§ **TASK DATA**:
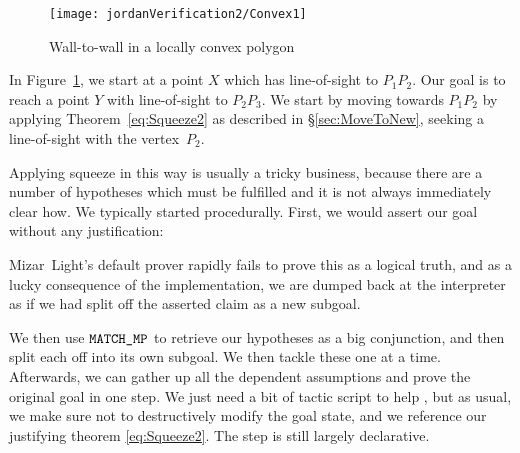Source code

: \begin{figure}
\centering\texttt{[image: jordanVerification2/Convex1]}
\caption{Wall-to-wall in a locally convex polygon}
\label{fig:Convex1}
\end{figure}

In Figure~\ref{fig:Convex1}, we start at a point $X$ which has line-of-sight to $P_1P_2$. Our goal is to reach a point $Y$ with line-of-sight to $P_2P_3$. We start by moving towards $P_1P_2$ by applying Theorem~\ref{eq:Squeeze2} as described in \S\ref{sec:MoveToNew}, seeking a line-of-sight with the vertex~$P_2$. 

Applying squeeze in this way is usually a tricky business, because there are a number of hypotheses which must be fulfilled and it is not always immediately clear how. We typically started procedurally. First, we would assert our goal without any justification:


Mizar~Light's default prover rapidly fails to prove this as a logical truth, and as a lucky consequence of the implementation, we are dumped back at the interpreter as if we had split off the asserted claim as a new subgoal. 

We then use $\texttt{MATCH\_MP}$ to retrieve our hypotheses as a big conjunction, and then split each off into its own subgoal. We then tackle these one at a time. Afterwards, we can gather up all the dependent assumptions and prove the original goal in one step. We just need a bit of tactic script to help , but as usual, we make sure not to destructively modify the goal state, and we reference our justifying theorem \eqref{eq:Squeeze2}. The step is still largely declarative.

§ **WHAT IS NEEDED**:
Output the listing above in full, exactly. No images.

§ **ANSWER TO THE EXERCISE**:
Source code

: \begin{figure}
\centering\texttt{[image: jordanVerification2/Convex1]}
\caption{Wall-to-wall in a locally convex polygon}
\label{fig:Convex1}
\end{figure}

In Figure~\ref{fig:Convex1}, we start at a point $X$ which has line-of-sight to $P_1P_2$. Our goal is to reach a point $Y$ with line-of-sight to $P_2P_3$. We start by moving towards $P_1P_2$ by applying Theorem~\ref{eq:Squeeze2} as described in \S\ref{sec:MoveToNew}, seeking a line-of-sight with the vertex~$P_2$. 

Applying squeeze in this way is usually a tricky business, because there are a number of hypotheses which must be fulfilled and it is not always immediately clear how. We typically started procedurally. First, we would assert our goal without any justification:


Mizar~Light's default prover rapidly fails to prove this as a logical truth, and as a lucky consequence of the implementation, we are dumped back at the interpreter as if we had split off the asserted claim as a new subgoal. 

We then use $\texttt{MATCH\_MP}$ to retrieve our hypotheses as a big conjunction, and then split each off into its own subgoal. We then tackle these one at a time. Afterwards, we can gather up all the dependent assumptions and prove the original goal in one step. We just need a bit of tactic script to help , but as usual, we make sure not to destructively modify the goal state, and we reference our justifying theorem \eqref{eq:Squeeze2}. The step is still largely declarative.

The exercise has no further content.